# Eagles Uniforms??



## cjever19 (Jun 2, 2007)

What's the deal with those Eagles uniforms today? New uniforms or is it a special occasion?


----------



## Jestr40 (Jul 23, 2007)

cjever19 said:


> What's the deal with those Eagles uniforms today? New uniforms or is it a special occasion?


Those are the new uni's, Eagles are going to were them for the rest of the season!

Just kidding those awful things are part of the 75th aniversary, Pittsburg wore one last week!

GO PADS!!!


----------



## cjever19 (Jun 2, 2007)

Thanks Jester

They are pretty awful. 

Go Chargers!


----------



## Ronder (Jul 9, 2007)

NFL 'throw back" week for the Eagles...

I love this NFL 'throw back'!


----------



## tonyd79 (Jul 24, 2006)

They are called throw backs because as soon as possible, the players throw them back at the equipment manager.


----------



## braven (Apr 9, 2007)

They wear them so all the lemming fans can rush out and purchase their special jerseys. Kinda like why Nascar uses all those "special" paint schemes. Nothing like a new paint scheme to drive die cast model sales.


----------



## cjever19 (Jun 2, 2007)

tonyd79 said:


> They are called throw backs because as soon as possible, the players throw them back at the equipment manager.


 :thats:


----------



## BreezeCJ (Jan 8, 2007)

cjever19 said:


> What's the deal with those Eagles uniforms today? New uniforms or is it a special occasion?


In 1933 we were known as the Frankford Yellowjackets. The uniforms were made to match the colors of the Swedish flag, as this region was first settled by Swedes. The Philadelphia city flag shares these colors.


----------



## cjever19 (Jun 2, 2007)

BreezeCJ said:


> In 1933 we were known as the Frankford Yellowjackets. The uniforms were made to match the colors of the Swedish flag, as this region was first settled by Swedes. The Philadelphia city flag shares these colors.
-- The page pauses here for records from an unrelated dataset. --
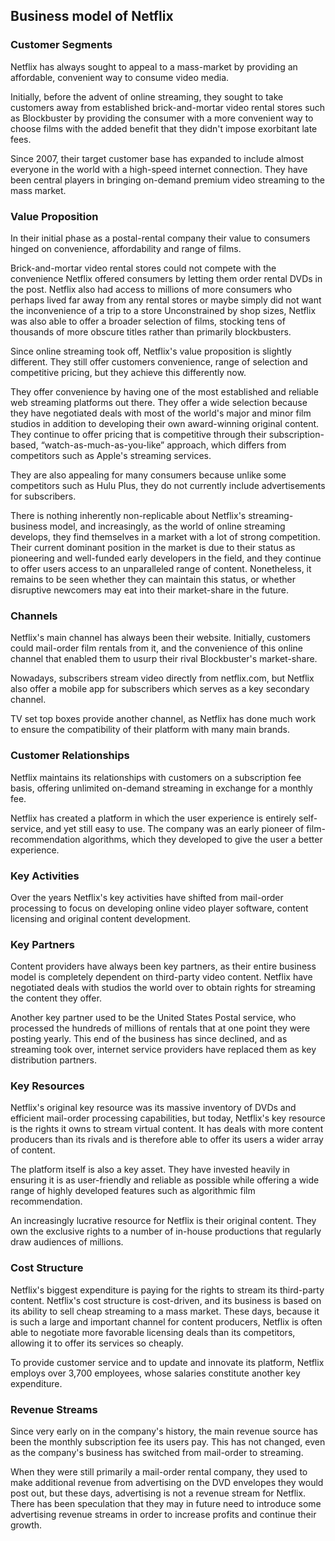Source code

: Business model of Netflix
-------------------------

 ### Customer Segments

 Netflix has always sought to appeal to a mass-market by providing an affordable, convenient way to consume video media.

 Initially, before the advent of online streaming, they sought to take customers away from established brick-and-mortar video rental stores such as Blockbuster by providing the consumer with a more convenient way to choose films with the added benefit that they didn't impose exorbitant late fees.

 Since 2007, their target customer base has expanded to include almost everyone in the world with a high-speed internet connection. They have been central players in bringing on-demand premium video streaming to the mass market.

 ### Value Proposition

 In their initial phase as a postal-rental company their value to consumers hinged on convenience, affordability and range of films.

 Brick-and-mortar video rental stores could not compete with the convenience Netflix offered consumers by letting them order rental DVDs in the post. Netflix also had access to millions of more consumers who perhaps lived far away from any rental stores or maybe simply did not want the inconvenience of a trip to a store Unconstrained by shop sizes, Netflix was also able to offer a broader selection of films, stocking tens of thousands of more obscure titles rather than primarily blockbusters.

 Since online streaming took off, Netflix's value proposition is slightly different. They still offer customers convenience, range of selection and competitive pricing, but they achieve this differently now.

 They offer convenience by having one of the most established and reliable web streaming platforms out there. They offer a wide selection because they have negotiated deals with most of the world's major and minor film studios in addition to developing their own award-winning original content. They continue to offer pricing that is competitive through their subscription-based, “watch-as-much-as-you-like” approach, which differs from competitors such as Apple's streaming services.

 They are also appealing for many consumers because unlike some competitors such as Hulu Plus, they do not currently include advertisements for subscribers.

 There is nothing inherently non-replicable about Netflix's streaming-business model, and increasingly, as the world of online streaming develops, they find themselves in a market with a lot of strong competition. Their current dominant position in the market is due to their status as pioneering and well-funded early developers in the field, and they continue to offer users access to an unparalleled range of content. Nonetheless, it remains to be seen whether they can maintain this status, or whether disruptive newcomers may eat into their market-share in the future.

 ### Channels

 Netflix's main channel has always been their website. Initially, customers could mail-order film rentals from it, and the convenience of this online channel that enabled them to usurp their rival Blockbuster's market-share.

 Nowadays, subscribers stream video directly from netflix.com, but Netflix also offer a mobile app for subscribers which serves as a key secondary channel.

 TV set top boxes provide another channel, as Netflix has done much work to ensure the compatibility of their platform with many main brands.

 ### Customer Relationships

 Netflix maintains its relationships with customers on a subscription fee basis, offering unlimited on-demand streaming in exchange for a monthly fee.

 Netflix has created a platform in which the user experience is entirely self-service, and yet still easy to use. The company was an early pioneer of film-recommendation algorithms, which they developed to give the user a better experience.

 ### Key Activities

 Over the years Netflix's key activities have shifted from mail-order processing to focus on developing online video player software, content licensing and original content development.

 ### Key Partners

 Content providers have always been key partners, as their entire business model is completely dependent on third-party video content. Netflix have negotiated deals with studios the world over to obtain rights for streaming the content they offer.

 Another key partner used to be the United States Postal service, who processed the hundreds of millions of rentals that at one point they were posting yearly. This end of the business has since declined, and as streaming took over, internet service providers have replaced them as key distribution partners.

 ### Key Resources

 Netflix's original key resource was its massive inventory of DVDs and efficient mail-order processing capabilities, but today, Netflix's key resource is the rights it owns to stream virtual content. It has deals with more content producers than its rivals and is therefore able to offer its users a wider array of content.

 The platform itself is also a key asset. They have invested heavily in ensuring it is as user-friendly and reliable as possible while offering a wide range of highly developed features such as algorithmic film recommendation.

 An increasingly lucrative resource for Netflix is their original content. They own the exclusive rights to a number of in-house productions that regularly draw audiences of millions.

 ### Cost Structure

 Netflix's biggest expenditure is paying for the rights to stream its third-party content. Netflix's cost structure is cost-driven, and its business is based on its ability to sell cheap streaming to a mass market. These days, because it is such a large and important channel for content producers, Netflix is often able to negotiate more favorable licensing deals than its competitors, allowing it to offer its services so cheaply.

 To provide customer service and to update and innovate its platform, Netflix employs over 3,700 employees, whose salaries constitute another key expenditure.

 ### Revenue Streams

 Since very early on in the company's history, the main revenue source has been the monthly subscription fee its users pay. This has not changed, even as the company's business has switched from mail-order to streaming.

 When they were still primarily a mail-order rental company, they used to make additional revenue from advertising on the DVD envelopes they would post out, but these days, advertising is not a revenue stream for Netflix. There has been speculation that they may in future need to introduce some advertising revenue streams in order to increase profits and continue their growth.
and there you have. thanks for the history lesson.:flag: it's amazing what you can learn on here.:up:


----------



## DarkAudit (Sep 10, 2007)

Chargers powder blues are still the best throwbacks in the NFL.

This year's Steelers team may be the best ever to wear that old uni combo... the 50s Steelers stunk


----------



## jimbo09 (Sep 26, 2006)

BreezeCJ said:


> In 1933 we were known as the Frankford Yellowjackets. The uniforms were made to match the colors of the Swedish flag, as this region was first settled by Swedes. The Philadelphia city flag shares these colors.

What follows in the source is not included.